Added bonus: if you’re intimidated by some of the more funky-looking veggies — you know, the hefty ones with intimidating tough skins and rough stems — mashing the heck out of them is a GREAT way to conquer the fear. This way, when you look at a parsnip, celeriac, or butternut squash, you won’t see this…
1. Celeriac Mash
Celeriac may look wonky on the outside, but don’t let that scare you! The root veggie, which is also known as celery root, is surprisingly simple to work with. And the best part is that its texture mimics the creaminess of potatoes when mashed.
Ingredients:
- 1 Medium Celeriac
- 2 1/2 Tablespoons Unsalted Butter (about 1/3 stick)
- Salt and Pepper
Instructions:
- Peel celeriac and cut into chunks.
- Place in a saucepan, cover with water, and season with salt.
- Bring to a boil and simmer until you can easily pierce celeriac chunks with a fork, 15-20 minutes.

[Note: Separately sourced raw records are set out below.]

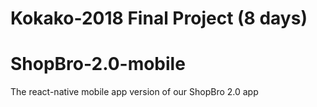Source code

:# Kokako-2018 Final Project (8 days)

# ShopBro-2.0-mobile
The react-native mobile app version of our ShopBro 2.0 app
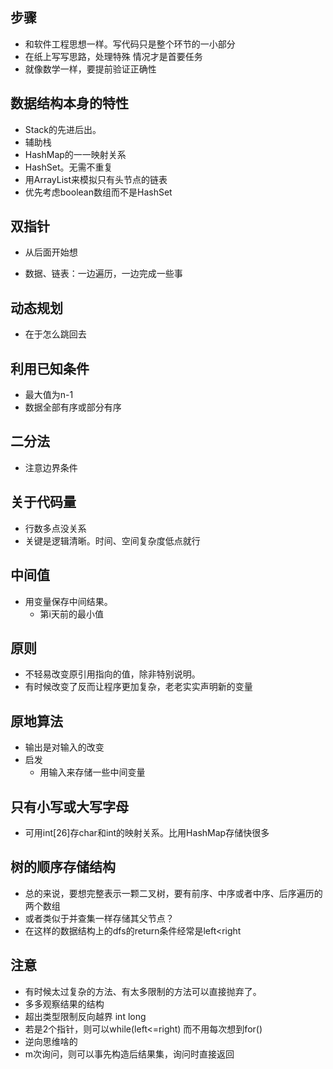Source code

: ## 步骤

- 和软件工程思想一样。写代码只是整个环节的一小部分
- 在纸上写写思路，处理特殊 情况才是首要任务
- 就像数学一样，要提前验证正确性

## 数据结构本身的特性

- Stack的先进后出。
- 辅助栈
- HashMap的一一映射关系
- HashSet。无需不重复
- 用ArrayList来模拟只有头节点的链表
- 优先考虑boolean数组而不是HashSet

## 双指针
- 从后面开始想

- 数据、链表：一边遍历，一边完成一些事

## 动态规划

- 在于怎么跳回去

## 利用已知条件

- 最大值为n-1
- 数据全部有序或部分有序

## 二分法

- 注意边界条件

## 关于代码量

- 行数多点没关系
- 关键是逻辑清晰。时间、空间复杂度低点就行

## 中间值

- 用变量保存中间结果。
  - 第i天前的最小值

## 原则

- 不轻易改变原引用指向的值，除非特别说明。
- 有时候改变了反而让程序更加复杂，老老实实声明新的变量
## 原地算法
- 输出是对输入的改变
- 启发
   -  用输入来存储一些中间变量

## 只有小写或大写字母

- 可用int[26]存char和int的映射关系。比用HashMap存储快很多

## 树的顺序存储结构

- 总的来说，要想完整表示一颗二叉树，要有前序、中序或者中序、后序遍历的两个数组
- 或者类似于并查集一样存储其父节点？
- 在这样的数据结构上的dfs的return条件经常是left<right

## 注意

- 有时候太过复杂的方法、有太多限制的方法可以直接抛弃了。
- 多多观察结果的结构
- 超出类型限制反向越界 int long
- 若是2个指针，则可以while(left<=right)    而不用每次想到for()
- 逆向思维啥的
- m次询问，则可以事先构造后结果集，询问时直接返回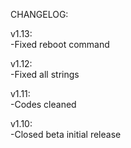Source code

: CHANGELOG:  
  
v1.13:  
-Fixed reboot command  
  
v1.12:  
-Fixed all strings  
  
v1.11:  
 -Codes cleaned  
  
v1.10:  
 -Closed beta initial release
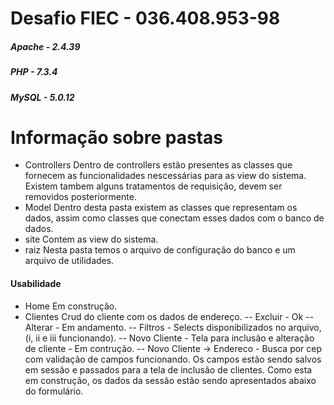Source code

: # Desafio FIEC - 036.408.953-98

##### Apache - 2.4.39
##### PHP - 7.3.4
##### MySQL - 5.0.12

# Informação sobre pastas

- Controllers
Dentro de controllers estão presentes as classes que fornecem as funcionalidades nescessárias para as view do sistema.
Existem tambem alguns tratamentos de requisição, devem ser removidos posteriormente.
- Model
Dentro desta pasta existem as classes que representam os dados, assim como classes que conectam esses dados com o banco de dados.
- site
Contem as view do sistema.
- raiz
Nesta pasta temos o arquivo de configuração do banco e um arquivo de utilidades.

#### Usabilidade
- Home
Em construção.
- Clientes
Crud do cliente com os dados de endereço.
-- Excluir - Ok
-- Alterar - Em andamento.
-- Filtros - Selects disponibilizados no arquivo, (i, ii e iii funcionando).
-- Novo Cliente - Tela para inclusão e alteração de cliente - Em contrução.
-- Novo Cliente -> Endereco - Busca por cep com validação de campos funcionando. Os campos estão sendo salvos em sessão e passados para a tela de inclusão de clientes.
Como esta em construção, os dados da sessão estão sendo apresentados abaixo do formulário.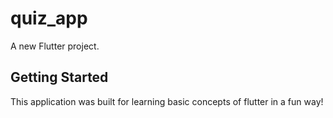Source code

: # quiz_app

A new Flutter project.

## Getting Started

This application was built for learning basic concepts of flutter in a fun way!
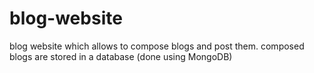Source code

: # blog-website
blog website which allows to compose blogs and post them.
composed blogs are stored in a database (done using MongoDB)
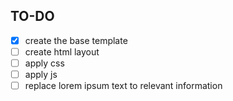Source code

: ## TO-DO

- [x] create the base template 
- [ ] create html layout 
- [ ] apply css
- [ ] apply js 
- [ ] replace lorem ipsum text to relevant information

- Drain, return celeriac to pan, and add butter. Mash until smooth, then season to taste with salt and pepper.
2. Cauliflower Mash
With a sweet and slightly bitter flavor, cauliflower (aka “cabbage flower”) is often overshadowed by its colorful and more commonly known counterpart: broccoli. But not anymore! We’re celebrating the unsung hero of the veggie world in the form of a creamy and garlicky mash that’ll leave even the pickiest of eaters with a clean plate — especially when it comes alongside sweet apple pork tenderloin and roasted snap peas.
Ingredients:
- 3 Tablespoons Unsalted Butter
- 1 Head Cauliflower, chopped into small florets
- 4 Cloves Garlic, peeled and crushed
- 2 Cups Water
- Salt and Pepper
Instructions:
- Melt butter in a pot over medium-high heat. Add cauliflower and garlic and cook, stirring often, until slightly tender, about 5 minutes.

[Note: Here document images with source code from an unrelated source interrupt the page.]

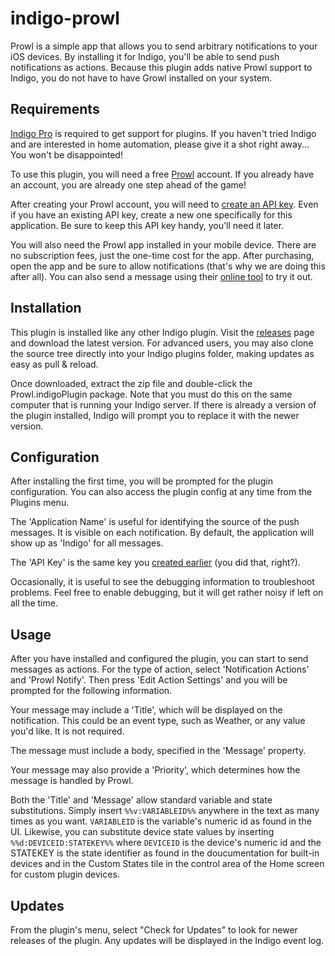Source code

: # indigo-prowl

Prowl is a simple app that allows you to send arbitrary notifications to your iOS devices.
By installing it for Indigo, you'll be able to send push notifications as actions.  Because
this plugin adds native Prowl support to Indigo, you do not have to have Growl installed on
your system.

## Requirements

[Indigo Pro](https://www.indigodomo.com) is required to get support for plugins.  If you
haven't tried Indigo and are interested in home automation, please give it a shot right
away...  You won't be disappointed!

To use this plugin, you will need a free [Prowl](http://www.prowlapp.com/) account.  If you
already have an account, you are already one step ahead of the game!

After creating your Prowl account, you will need to
[create an API key](https://www.prowlapp.com/api_settings.php).  Even if you have an
existing API key, create a new one specifically for this application.  Be sure to keep this
API key handy, you'll need it later.

You will also need the Prowl app installed in your mobile device.  There are no
subscription fees, just the one-time cost for the app.  After purchasing, open the app and
be sure to allow notifications (that's why we are doing this after all).  You can also send
a message using their [online tool](https://www.prowlapp.com/add_notification.php) to try
it out.

## Installation

This plugin is installed like any other Indigo plugin.  Visit the
[releases](https://github.com/jheddings/indigo-prowl/releases) page and download the latest
version.  For advanced users, you may also clone the source tree directly into your Indigo
plugins folder, making updates as easy as pull & reload.

Once downloaded, extract the zip file and double-click the Prowl.indigoPlugin package.
Note that you must do this on the same computer that is running your Indigo server.  If
there is already a version of the plugin installed, Indigo will prompt you to replace it
with the newer version.

## Configuration

After installing the first time, you will be prompted for the plugin configuration.  You
can also access the plugin config at any time from the Plugins menu.

The 'Application Name' is useful for identifying the source of the push messages.  It is
visible on each notification.  By default, the application will show up as 'Indigo' for all
messages.

The 'API Key' is the same key you
[created earlier](https://www.prowlapp.com/api_settings.php) (you did that, right?).

Occasionally, it is useful to see the debugging information to troubleshoot problems.  Feel
free to enable debugging, but it will get rather noisy if left on all the time.

## Usage

After you have installed and configured the plugin, you can start to send messages as
actions.  For the type of action, select 'Notification Actions' and 'Prowl Notify'.  Then
press 'Edit Action Settings' and you will be prompted for the following information.

Your message may include a 'Title', which will be displayed on the notification.  This
could be an event type, such as Weather, or any value you'd like.  It is not required.

The message must include a body, specified in the 'Message' property.

Your message may also provide a 'Priority', which determines how the message is handled by
Prowl.

Both the 'Title' and 'Message' allow standard variable and state substitutions.  Simply
insert `%%v:VARIABLEID%%` anywhere in the text as many times as you want. `VARIABLEID` is
the variable's numeric id as found in the UI. Likewise, you can substitute device state
values by inserting `%%d:DEVICEID:STATEKEY%%` where `DEVICEID` is the device's numeric id
and the STATEKEY is the state identifier as found in the doucumentation for built-in
devices and in the Custom States tile in the control area of the Home screen for custom
plugin devices.

## Updates

From the plugin's menu, select "Check for Updates" to look for newer releases of the
plugin.  Any updates will be displayed in the Indigo event log.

- Add water and bring to a boil. Cover and cook until you can easily pierce cauliflower florets with a fork, 8-10 minutes.
- Drain most (but not all) of the water — you’ll want about 1/4 cup remaining.

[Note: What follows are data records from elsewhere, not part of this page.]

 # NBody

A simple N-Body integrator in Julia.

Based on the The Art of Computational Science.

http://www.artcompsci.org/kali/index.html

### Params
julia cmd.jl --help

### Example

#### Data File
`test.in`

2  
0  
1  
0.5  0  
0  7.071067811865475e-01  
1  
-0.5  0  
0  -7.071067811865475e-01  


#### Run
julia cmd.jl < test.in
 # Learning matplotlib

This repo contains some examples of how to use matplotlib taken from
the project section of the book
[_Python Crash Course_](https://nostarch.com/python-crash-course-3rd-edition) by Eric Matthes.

- Mash until smooth and season to taste with salt and pepper.
3. Carrot Mash
These bright orange beauties are renowned for their high concentration of the antioxidant beta carotene, in addition to Vitamin A. Together, the two help maintain healthy skin and eye health, so don’t be shy when reaching for seconds of this carrot ginger mash.
Ingredients:
- 15 Large Carrots (about 2 pounds), peeled and cut into small chunks
- 4 Tablespoons Unsalted Butter
- 2 Teaspoons Ginger
- 1/2 Cup Chicken or Veggie Stock
- Salt and Pepper
Instructions:
- Bring a large pot of water to a boil. Once boiling, add carrots and cook until you can easily pierce chunks with a fork, 15-20 minutes.
- Drain, then return carrots to pot. Add ginger, butter, and stock. Mash until smooth.
- Season to taste with salt and pepper.
4. Butternut Squash Mash
Squash any and all fears you have about cooking with butternut squash (or any other squash) by… mashing it! The result? A creamy and sweet, autumnal dream come true.
Ingredients:
- 2 Tablespoons Olive Oil
- 1 Large Butternut Squash, peeled, seeded, and cut into chunks
- 3 Tablespoons Unsalted Butter
- 1/4 Teaspoon Ground Cinnamon, optional
- Salt and Pepper
Instructions:
- Heat oil in a large saucepan over medium-high heat. Add squash.
- Cover and cook, stirring often, until squash is slightly tender, about 10 minutes.
- Add 1 cup water, cover, and simmer until squash is tender and water has evaporated, about 20 minutes.
- Add butter and cinnamon, then mash until smooth. Season to taste with salt and pepper.